The point of it is this. The rule that recognizes immunity for sovereign states from the jurisdiction of one another was driven only by the basic mischief which the rule was devised to overcome. That mischief is the concern that one state (the forum state), by exercising jurisdiction over the sovereign head of another state is seen to be exercising hegemony over the second state, hence negating the principle of equality between the two states, described in 1812, in the Schooner Exchange, as that “perfect equality and absolute independence of sovereigns.” (See The Schooner Exchange v McFaddon, 11 US 116 (1812) at p 137 US Supreme Court).) That mischief was expressed in the terms that “[o]ne sovereign being in no respect amenable to another, and being bound by obligations of the highest character not to degrade the dignity of his nation by placing himself or its sovereign rights within the jurisdiction of another [sovereign] ….”

Perhaps, that mischief of indignity will be seen in greater relief in the light of two further considerations at play in 1812 when the rule of immunity was articulated: (1) the forum state whose court would have been exercising jurisdiction over the sovereign head of another state was only doing so to satisfy the requirements of its own domestic laws that would be applied in the judicial proceedings in question; and, (2) the sovereign head of the forum state was invariably immune from the jurisdiction of his or her own courts, thus radically engaging the asymmetry of subjecting the foreign sovereign to the jurisdiction of the forum court.

Beginning with the basic mischief, none of these considerations is engaged in the circumstances of an international criminal tribunal.
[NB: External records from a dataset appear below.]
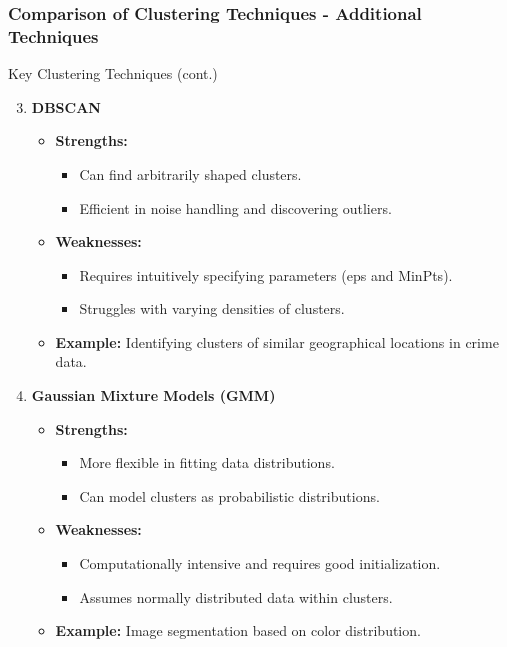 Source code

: \documentclass[aspectratio=169]{beamer}
\begin{document}
\begin{frame}[fragile]
    \frametitle{Comparison of Clustering Techniques - Additional Techniques}
    \begin{block}{Key Clustering Techniques (cont.)}
        \begin{enumerate}
            \setcounter{enumi}{2}  %
            \item \textbf{DBSCAN}
            \begin{itemize}
                \item \textbf{Strengths:}
                    \begin{itemize}
                        \item Can find arbitrarily shaped clusters.
                        \item Efficient in noise handling and discovering outliers.
                    \end{itemize}
                \item \textbf{Weaknesses:}
                    \begin{itemize}
                        \item Requires intuitively specifying parameters (eps and MinPts).
                        \item Struggles with varying densities of clusters.
                    \end{itemize}
                \item \textbf{Example:} Identifying clusters of similar geographical locations in crime data.
            \end{itemize}

            \item \textbf{Gaussian Mixture Models (GMM)}
            \begin{itemize}
                \item \textbf{Strengths:}
                    \begin{itemize}
                        \item More flexible in fitting data distributions.
                        \item Can model clusters as probabilistic distributions.
                    \end{itemize}
                \item \textbf{Weaknesses:}
                    \begin{itemize}
                        \item Computationally intensive and requires good initialization.
                        \item Assumes normally distributed data within clusters.
                    \end{itemize}
                \item \textbf{Example:} Image segmentation based on color distribution.
            \end{itemize}
        \end{enumerate}
    \end{block}
\end{frame}
\end{document}

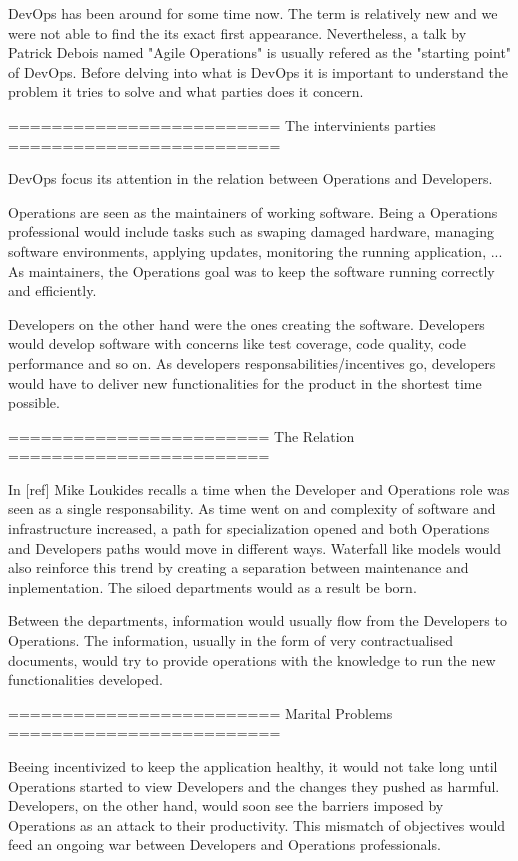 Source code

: DevOps has been around for some time now. 
The term is relatively new and we were not able to find the its exact first appearance. Nevertheless, a talk by Patrick Debois named "Agile Operations" is usually refered as the "starting point" of DevOps.
Before delving into what is DevOps it is important to understand the problem it tries to solve and what parties does it concern.

=========================
The intervinients parties
=========================

DevOps focus its attention in the relation between Operations and Developers.

Operations are seen as the maintainers of working software. Being a Operations professional would include tasks such as swaping damaged hardware, managing software environments, applying updates, monitoring the running application, ... As maintainers, the Operations goal was to keep the software running correctly and efficiently.

Developers on the other hand were the ones creating the software. Developers would develop software with concerns like test coverage, code quality, code performance and so on. As developers responsabilities/incentives go, developers would have to deliver new functionalities for the product in the shortest time possible.


========================
The Relation
========================

In [ref] Mike Loukides recalls a time when the Developer and Operations role was seen as a single responsability. As time went on and complexity of software and infrastructure increased, a path for specialization opened and both Operations and Developers paths would move in different ways. Waterfall like models would also reinforce this trend by creating a separation between maintenance and inplementation. The siloed departments would as a result be born. 

Between the departments, information would usually flow from the Developers to Operations. The information, usually in the form of very contractualised documents, would try to provide operations with the knowledge to run the new functionalities developed. 


=========================
Marital Problems
=========================

Beeing incentivized to keep the application healthy, it would not take long until Operations started to view Developers and the changes they pushed as harmful. Developers, on the other hand, would soon see the barriers imposed by Operations as an attack to their productivity. This mismatch of objectives would feed an ongoing war between Developers and Operations professionals.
That is the entire essence of the principle which precludes immunity before international criminal tribunals. The essence does not lie in the intrinsic property of such a court to exercise criminal jurisdiction by mere virtue of its classification as “international.”
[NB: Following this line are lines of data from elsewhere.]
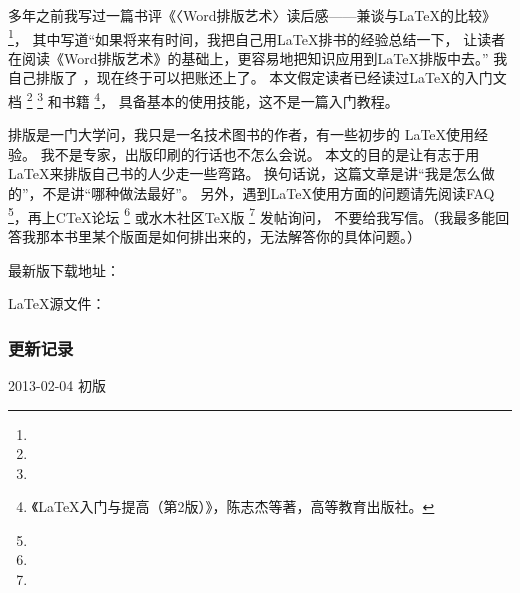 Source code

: 多年之前我写过一篇书评《〈Word排版艺术〉读后感——兼谈与\LaTeX 的比较》
\footnote{}，
其中写道{\kaishu “如果将来有时间，我把自己用\LaTeX 排书的经验总结一下，
让读者在阅读《Word排版艺术》的基础上，更容易地把知识应用到\LaTeX 排版中去。”}
我自己排版了 \mybooktitle，现在终于可以把账还上了。
本文假定读者已经读过\LaTeX 的入门文档
\footnote{}
\footnote{}
和书籍
\footnote{《\LaTeX 入门与提高（第2版）》，陈志杰等著，高等教育出版社。}，
具备基本的使用技能，这不是一篇入门教程。

排版是一门大学问，我只是一名技术图书的作者，有一些初步的 \LaTeX 使用经验。
我不是专家，出版印刷的行话也不怎么会说。
本文的目的是让有志于用\LaTeX 来排版自己书的人少走一些弯路。
换句话说，这篇文章是讲“我是怎么做的”，不是讲“哪种做法最好”。
另外，遇到\LaTeX 使用方面的问题请先阅读FAQ
\footnote{}，再上CTeX论坛
\footnote{ } 或水木社区TeX版 \nolinebreak
\footnote{} 发帖询问，
不要给我写信。（我最多能回答我那本书里某个版面是如何排出来的，无法解答你的具体问题。）

最新版下载地址：

\LaTeX 源文件：

\subsubsection{更新记录}
\begindot
\item[] 2013-02-04 初版
\myenddot
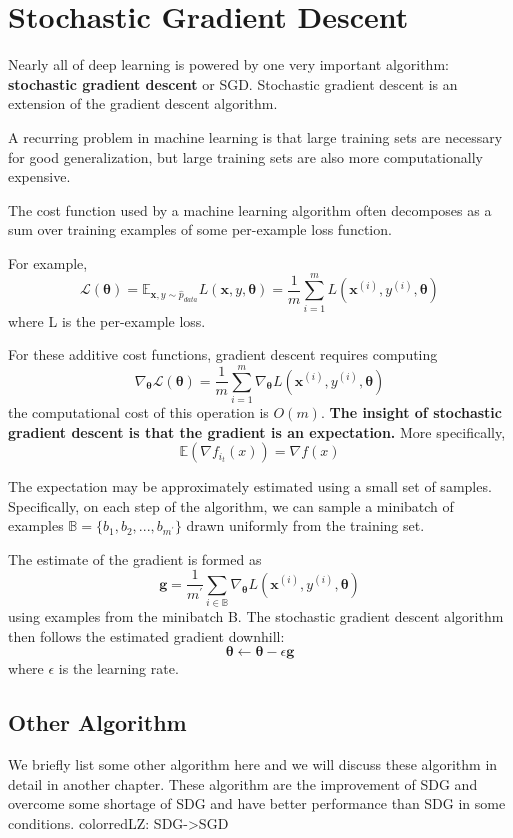 \section{Stochastic Gradient Descent}

    Nearly all of deep learning is powered by one very important algorithm: \textbf{stochastic gradient descent} or SGD. Stochastic gradient descent is an extension of the	gradient descent algorithm.
    
    A recurring problem in machine learning is that large training sets are necessary for good generalization, but large training sets are also more computationally expensive.
    
    The cost function used by a machine learning algorithm often decomposes as a	sum over training examples of some per-example loss function.
    
     For example,
        $$
        \mathcal L(\bm\theta)=
        \mathbb E_{\mathbf{x},y \sim \hat{p}_{data}}L(\mathbf{x},y,\bm{\theta})
        =\dfrac1m \sum^m_{i=1}L(\mathbf{x}^{(i)},y^{(i)},\bm{\theta})
        $$
        where L is the per-example loss.
    
    For these additive cost functions, gradient descent requires computing
        $$
        \nabla_{\bm{\theta}}\mathcal L(\bm\theta)=\dfrac1m \sum^m_{i=1}\nabla_{\bm{\theta}}L(\mathbf{x}^{(i)},y^{(i)},\bm{\theta})
        $$
        the  computational cost of this operation is $O(m)$. 
    \textbf{The insight of stochastic gradient descent is that the gradient is an expectation.}   More specifically, 
    $$
    \mathbb E(\nabla f_{i_t}(x))=\nabla f(x)
    $$
    
    The expectation may be approximately estimated using a small set of samples. Specifically, on each step of the algorithm, we can sample a minibatch of examples $\mathbb{B}  = \{ b_1 ,b_2 ,...,b_{m^{'}}\}$ drawn uniformly from the training set.

    The estimate of the gradient is formed as 
        $$
        \mathbf{g} = \dfrac{1}{m^{'}} \sum_{i\in \mathbb{B}} \nabla_{\bm{\theta}}L(\mathbf{x}^{(i)},y^{(i)},\bm{\theta})
        $$
        using examples from the minibatch B.
     The stochastic gradient descent algorithm
        then follows the estimated gradient downhill:
        $$
        \bm \theta \leftarrow \bm \theta -\epsilon \mathbf g
        $$
        where $\epsilon$ is the learning rate.


\subsection{Other Algorithm}
	We briefly list some other algorithm here and we will discuss these algorithm in detail in another chapter. These algorithm are the improvement of SDG and overcome some shortage of SDG and have better performance than SDG in some conditions. {color{red}LZ: SDG->SGD}\\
Here, it is important to understand that the jurisdiction of an international court is not conferred by customary international law. At the international level, there is no equivalent principle that gives an international tribunal inherent jurisdiction to do justice where there is no other court available to do so, as is the case with superior courts in common law jurisdictions. Rather, an international tribunal acquires its jurisdiction through a specific instrument. This could be a treaty (like the Rome Statute that established the ICC in 1998) or a resolution of an international organization [such as the UN Security Council resolution 827 (1993) and resolution 955 (1994) that respectively established international criminal tribunals for the former Yugoslavia and for Rwanda]. Where a particular international court has no jurisdiction to begin with, the rule of non-recognition of immunity cannot subject the sovereign of any state to the processes of that court. (See Prosecutor v Al-Bashir (Jordan Referral re Al-Bashir) (Judgment), 6 May 2019, Joint Concurring Opinion of Judges Eboe-Osuji, Morrison, Hofmanski and Bossa, paras 446 et seq.)
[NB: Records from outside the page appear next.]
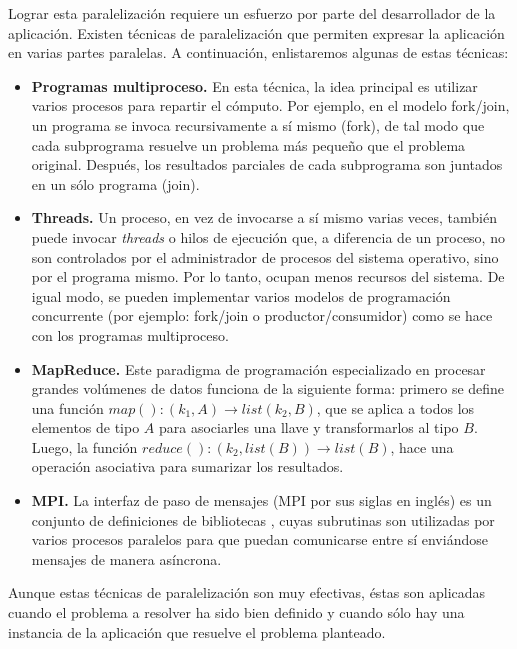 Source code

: Lograr esta paralelización requiere un esfuerzo por parte del desarrollador de la aplicación. Existen técnicas de paralelización que permiten expresar la aplicación en varias partes paralelas. A continuación, enlistaremos algunas de estas técnicas:

\begin{itemize}
\item{\textbf{Programas multiproceso.} En esta técnica, la idea principal es utilizar varios procesos para repartir el cómputo. Por ejemplo, en el modelo fork/join, un programa se invoca recursivamente a sí mismo (fork), de tal modo que cada subprograma resuelve un problema más pequeño que el problema original. Después, los resultados parciales de cada subprograma son juntados en un sólo programa (join).}

\item{\textbf{Threads.} Un proceso, en vez de invocarse a sí mismo varias veces, también puede invocar \emph{threads} o hilos de ejecución que, a diferencia de un proceso, no son controlados por el administrador de procesos del sistema operativo, sino por el programa mismo. Por lo tanto, ocupan menos recursos del sistema. De igual modo, se pueden implementar varios modelos de programación concurrente (por ejemplo: fork/join o productor/consumidor) como se hace con los programas multiproceso.}

\item{\textbf{MapReduce.} Este paradigma de programación especializado en procesar grandes volúmenes de datos \cite{dean2008mapreduce} funciona de la siguiente forma: primero se define una función $map(): (k_1,A) \rightarrow list(k_2,B)$, que se aplica a todos los elementos de tipo $A$ para asociarles una llave y transformarlos al tipo $B$. Luego, la función $reduce(): (k_2, list(B)) \rightarrow list(B)$, hace una operación asociativa para sumarizar los resultados.}

\item{\textbf{MPI.} La interfaz de paso de mensajes (MPI por sus siglas en inglés) es un conjunto de definiciones de bibliotecas \cite{lusk2009mpi}, cuyas subrutinas son utilizadas por varios procesos paralelos para que puedan comunicarse entre sí enviándose mensajes de manera asíncrona.}
\end{itemize}

Aunque estas técnicas de paralelización son muy efectivas, éstas son aplicadas cuando el problema a resolver ha sido bien definido y cuando sólo hay una instancia de la aplicación que resuelve el problema planteado. 

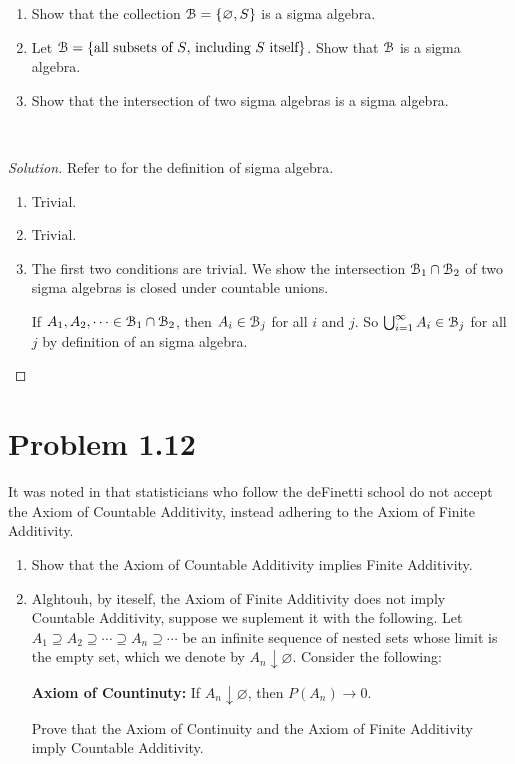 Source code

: \documentclass[12pt,letterpaper,reqno]{amsart}
\numberwithin{equation}{subsection}
\let\emptyset\varnothing
\begin{document}
\begin{enumerate}[label=(\alph*),leftmargin=*]
    \item Show that the collection $\mycal{B} = \SETT{\emptyset, S}$ is a sigma algebra.
    
    \item Let $\mathcal{{B}} = \left\{ {\mbox{all subsets of $S$, including $S$ itself}} \right\}$. Show that $\mathcal{{B}}$ is a sigma algebra.
    
    \item Show that the intersection of two sigma algebras is a sigma algebra.
\end{enumerate}~\\

\begin{proof}[Solution] Refer to \cite[Definition 1.2.1 on page 6]{Berger-Casella} for the definition of sigma algebra.

\begin{enumerate}[label=(\alph*),leftmargin=*]
    \item Trivial.
    \item Trivial.
    \item The first two conditions are trivial. We show the intersection $\mathcal{{B}}_1 \cap \mathcal{{B}}_2$ of two sigma algebras is closed under countable unions.
    
    If $A_1, A_2, \cdots \in \mathcal{{B}}_1 \cap \mathcal{{B}}_2$, then $A_i \in \mathcal{{B}}_j$ for all $i$ and $j$. So $\bigcup_{i = 1}^{\infty} A_i \in \mathcal{{B}}_j$ for all $j$ by definition of an sigma algebra.
\end{enumerate}
\end{proof}

\newpage
\section{Problem 1.12}

It was noted in \cite[page 9]{Berger-Casella} that statisticians who follow the deFinetti school do not accept the Axiom of Countable Additivity, instead adhering to the Axiom of Finite Additivity.

\begin{enumerate}[label=(\alph*),leftmargin=*]
    \item Show that the Axiom of Countable Additivity implies Finite Additivity.
    \item Alghtouh, by iteself, the Axiom of Finite Additivity does not imply Countable Additivity, suppose we suplement it with the following. Let $A_1 \supseteq A_2 \supseteq \cdots \supseteq A_n \supseteq \cdots$ be an infinite sequence of nested sets whose limit is the empty set, which we denote by $A_n \downarrow \emptyset$. Consider the following:
    \begin{center}
        {\bf Axiom of Countinuty:} If $A_n \downarrow \emptyset$, then $P(A_n) \rightarrow 0$.
    \end{center}
    Prove that the Axiom of Continuity and the Axiom of Finite Additivity imply Countable Additivity.
\end{enumerate}~\\
\end{document}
Immunity, on the other hand, serves a different function. It operates only against any jurisdiction that is independently available and from a different source. Immunity or its absence can come through either customary international law or through an instrument that binds those that are party to it—or both. Even a resolution of the UN Security Council derives its binding effect from the UN Charter that binds the UN member states.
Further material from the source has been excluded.